Meanwhile Byron had again retired to Newstead, where he invited some
choice spirits to hold a few weeks of farewell revel. Matthews, one of
these, gives an account of the place, and the time they spent
there--entering the mansion between a bear and a wolf, amid a salvo of
pistol-shots; sitting up to all hours, talking politics, philosophy,
poetry; hearing stories of the dead lords, and the ghost of the Black
Brother; drinking their wine out of the skull cup which the owner had made
out of the cranium of some old monk dug up in the garden; breakfasting at
two, then reading, fencing, riding, cricketing, sailing on the lake, and
playing with the bear or teasing the wolf. The party broke up without
having made themselves responsible for any of the orgies of which Childe
Harold raves, and which Dallas in good earnest accepts as veracious, when
the poet and his friend Hobhouse started for Falmouth, on their way
"_outre mer_."


CHAPTER IV.

TWO YEARS OF TRAVEL.
There is no romance of Munchausen or Dumas more marvellous than the
adventures attributed to Lord Byron abroad.
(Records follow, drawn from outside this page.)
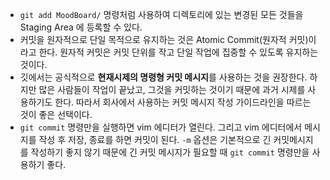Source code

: - `git add MoodBoard/` 명령처럼 사용하여 디렉토리에 있는 변경된 모든 것들을 Staging Area 에 등록할 수 있다.
- 커밋을 원자적으로 단일 목적으로 유지하는 것은 Atomic Commit(원자적 커밋)이라고 한다. 원자적 커밋은 커밋 단위를 작고 단일 작업에 집중할 수 있도록 유지하는 것이다.
- 깃에서는 공식적으로 **현재시제의 명령형 커밋 메시지**를 사용하는 것을 권장한다. 하지만 많은 사람들이 작업이 끝났고, 그것을 커밋하는 것이기 때문에 과거 시제를 사용하기도 한다. 따라서 회사에서 사용하는 커밋 메시지 작성 가이드라인을 따르는 것이 좋은 선택이다.
- `git commit` 명령만을 실행하면 vim 에디터가 열린다. 그리고 vim 에디터에서 메시지를 작성 후 저장, 종료를 하면 커밋이 된다. `-m` 옵션은 기본적으로 긴 커밋메시지를 작성하기 좋지 않기 때문에 긴 커밋 메시지가 필요할 때  `git commit` 명령만을 사용하기 좋다.


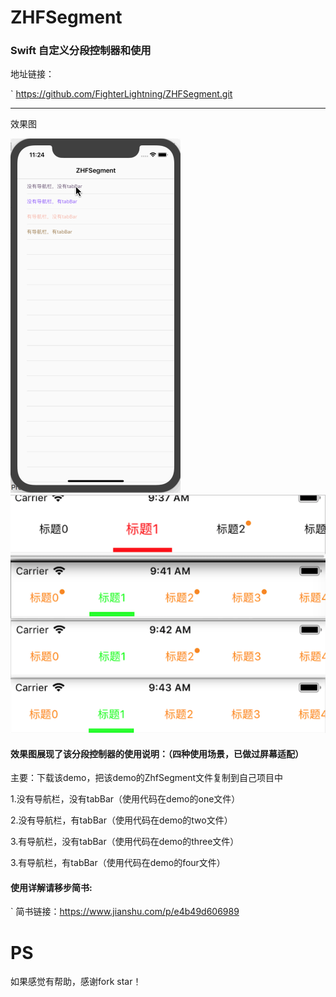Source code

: # ZHFSegment
### Swift 自定义分段控制器和使用

地址链接：

`
https://github.com/FighterLightning/ZHFSegment.git

---

效果图
 
 ![](./ZHFSegment/1.gif)      ![](./ZHFSegment/1.png)



####  效果图展现了该分段控制器的使用说明：（四种使用场景，已做过屏幕适配）

主要：下载该demo，把该demo的ZhfSegment文件复制到自己项目中

1.没有导航栏，没有tabBar（使用代码在demo的one文件）

2.没有导航栏，有tabBar（使用代码在demo的two文件）

3.有导航栏，没有tabBar（使用代码在demo的three文件）

3.有导航栏，有tabBar（使用代码在demo的four文件）

#### 使用详解请移步简书:

`
简书链接：https://www.jianshu.com/p/e4b49d606989

 
# PS

 如果感觉有帮助，感谢fork star！
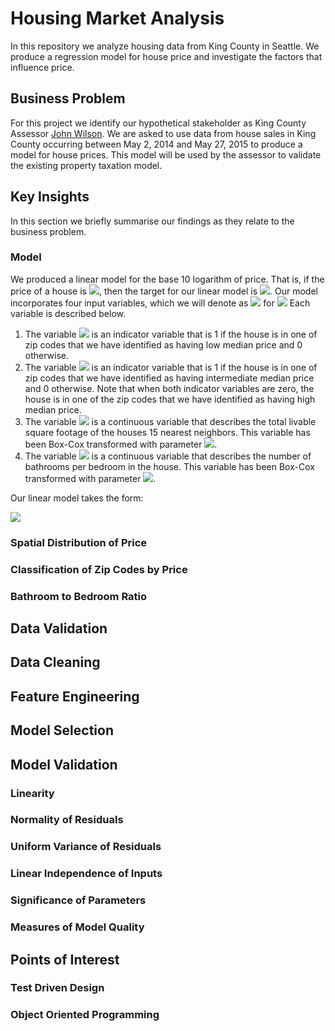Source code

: # Housing Market Analysis

In this repository we analyze housing data from King County in Seattle. We produce a regression model for house price and investigate the factors that influence price.

## Business Problem 

For this project we identify our hypothetical stakeholder as King County Assessor [John Wilson](https://www.kingcounty.gov/depts/assessor/About-Us/Assessors-Bio.aspx). We are asked to use data from house sales in King County occurring between May 2, 2014 and May 27, 2015 to produce a model for house prices. This model will be used by the assessor to validate the existing property taxation model. 

## Key Insights
In this section we briefly summarise our findings as they relate to the business problem.
### Model

We produced a linear model for the base 10 logarithm of price. That is, if the price of a house is <img src="https://render.githubusercontent.com/render/math?math=P">, then the target for our linear model is <img src="https://render.githubusercontent.com/render/math?math=y = \log_{10}(P)">. Our model incorporates four input variables, which we will denote as <img src="https://render.githubusercontent.com/render/math?math=x_{k}"> for <img src="https://render.githubusercontent.com/render/math?math=k = 1, 2, 3, 4."> Each variable is described below.
 1. The variable <img src="https://render.githubusercontent.com/render/math?math=x_{1}"> is an indicator variable that is 1 if the house is in one of zip codes that we have identified as having low median price and 0 otherwise.
 2. The variable <img src="https://render.githubusercontent.com/render/math?math=x_{2}"> is an indicator variable that is 1 if the house is in one of zip codes that we have identified as having intermediate median price and 0 otherwise. Note that when both indicator variables are zero, the house is in one of the zip codes that we have identified as having high median price.
 3. The variable <img src="https://render.githubusercontent.com/render/math?math=x_{3}"> is a continuous variable that describes the total livable square footage of the houses 15 nearest neighbors. This variable has been Box-Cox transformed with parameter <img src="https://render.githubusercontent.com/render/math?math=\lambda = -0.21">.
 4. The variable <img src="https://render.githubusercontent.com/render/math?math=x_{4}"> is a continuous variable that describes the number of bathrooms per bedroom in the house. This variable has been Box-Cox transformed with parameter <img src="https://render.githubusercontent.com/render/math?math=\lambda = 0.21">.

Our linear model takes the form:

<img src="https://render.githubusercontent.com/render/math?math=y=0.37-0.29x_{1}-0.12x_{2}+1.44x_{3}&#43;0.08x_{4}">

### Spatial Distribution of Price

### Classification of Zip Codes by Price

### Bathroom to Bedroom Ratio

## Data Validation

## Data Cleaning 

## Feature Engineering

## Model Selection

## Model Validation 

### Linearity

### Normality of Residuals

### Uniform Variance of Residuals

### Linear Independence of Inputs

### Significance of Parameters

### Measures of Model Quality

## Points of Interest

### Test Driven Design

### Object Oriented Programming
Attached to his first
expedition are a series of narratives, by professing eye-witnesses, of his
intrigues, encounters, acts of diablerie and of munificence, in particular
of his roaming about the isles of Greece and taking possession of one of
them, which have all the same relation to reality as the _Arabian Nights_
to the actual reign of Haroun Al Raschid.